El destino de los pobres<BR>

Opinión
/ 2 octubre 2015

Es una triste verdad que, para tomar conciencia de que existen ciertos lugares del planeta, los que vivimos en zonas de abundancia necesitamos sacudidas sísmicas y desgracias humanitarias.

En cierta ocasión, el filósofo catalán José Ferrater Mora -entonces profesor en una distinguida universidad de Estados Unidos- fue recibido por el honorable presidente Pujol. El presidente se interesó por el grado de conocimiento que tenían los estadounidenses de Cataluña y recibió la mala noticia de que era casi nulo. "¿Qué podríamos hacer para dar a conocer Cataluña en Estados Unidos?", le preguntó a Ferrater, y el filósofo, que era bastante guasón pese a su apariencia seria, repuso: "Bueno, quizá un terremoto podría ayudar...".

En este caso se trataba afortunadamente de una broma, pero es una triste verdad que, para tomar conciencia de que existen ciertos lugares del planeta, los que vivimos en las zonas de abundancia necesitamos sacudidas sísmicas y desgracias humanitarias. Quizá ahora -al menos por unos cuantos días- prestemos algo de atención a Haití. Incluso con triste optimismo podríamos llegar a suponer que algo positivo pudiera salir de esta horrenda desgracia para el futuro de los supervivientes y del desdichado país. Lo mismo que estamos acostumbrados a los daños colaterales de los bombardeos, a lo mejor llegan a darse beneficios colaterales en los terremotos...

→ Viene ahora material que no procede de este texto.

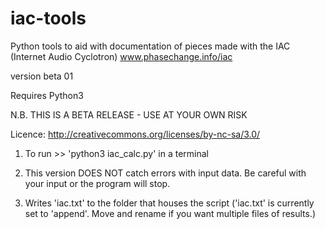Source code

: # iac-tools

Python tools to aid with documentation of pieces made with the IAC (Internet Audio Cyclotron)
www.phasechange.info/iac

version beta 01

Requires Python3 

N.B. THIS IS A BETA RELEASE - USE AT YOUR OWN RISK

Licence: http://creativecommons.org/licenses/by-nc-sa/3.0/

1) To run >> 'python3 iac_calc.py' in a terminal

2) This version DOES NOT catch errors with input data. Be careful with your input or the program will stop. 

3) Writes 'iac.txt' to the folder that houses the script ('iac.txt' is currently set to 'append'. Move and rename if you want multiple files of results.)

Lo digo avergonzado, porque en ninguno de los dos casos quedamos bien parados.

Nos acusa la desenvoltura con que disfrutamos de nuestra vida ventajosa junto a situaciones de miseria a las que no dedicamos un instante de atención más que urgidos por cosquilleos de conciencia ante las catástrofes o, lo más frecuente, alarmados por peligros que amenazan nuestros intereses (¿a quién le preocupan los agobios de los somalíes, salvo cuando los piratas atacan barcos de compatriotas... que probablemente no deberían faenar en esas aguas?). A esa desenvoltura deberíamos darle su auténtico y desagradable nombre: barbarie. Porque son bárbaros -indignos de ser considerados como civilizados- quienes despliegan su poder en exhibiciones y festejos mientras ignoran (cuando no pisotean) a sus semejantes menos afortunados.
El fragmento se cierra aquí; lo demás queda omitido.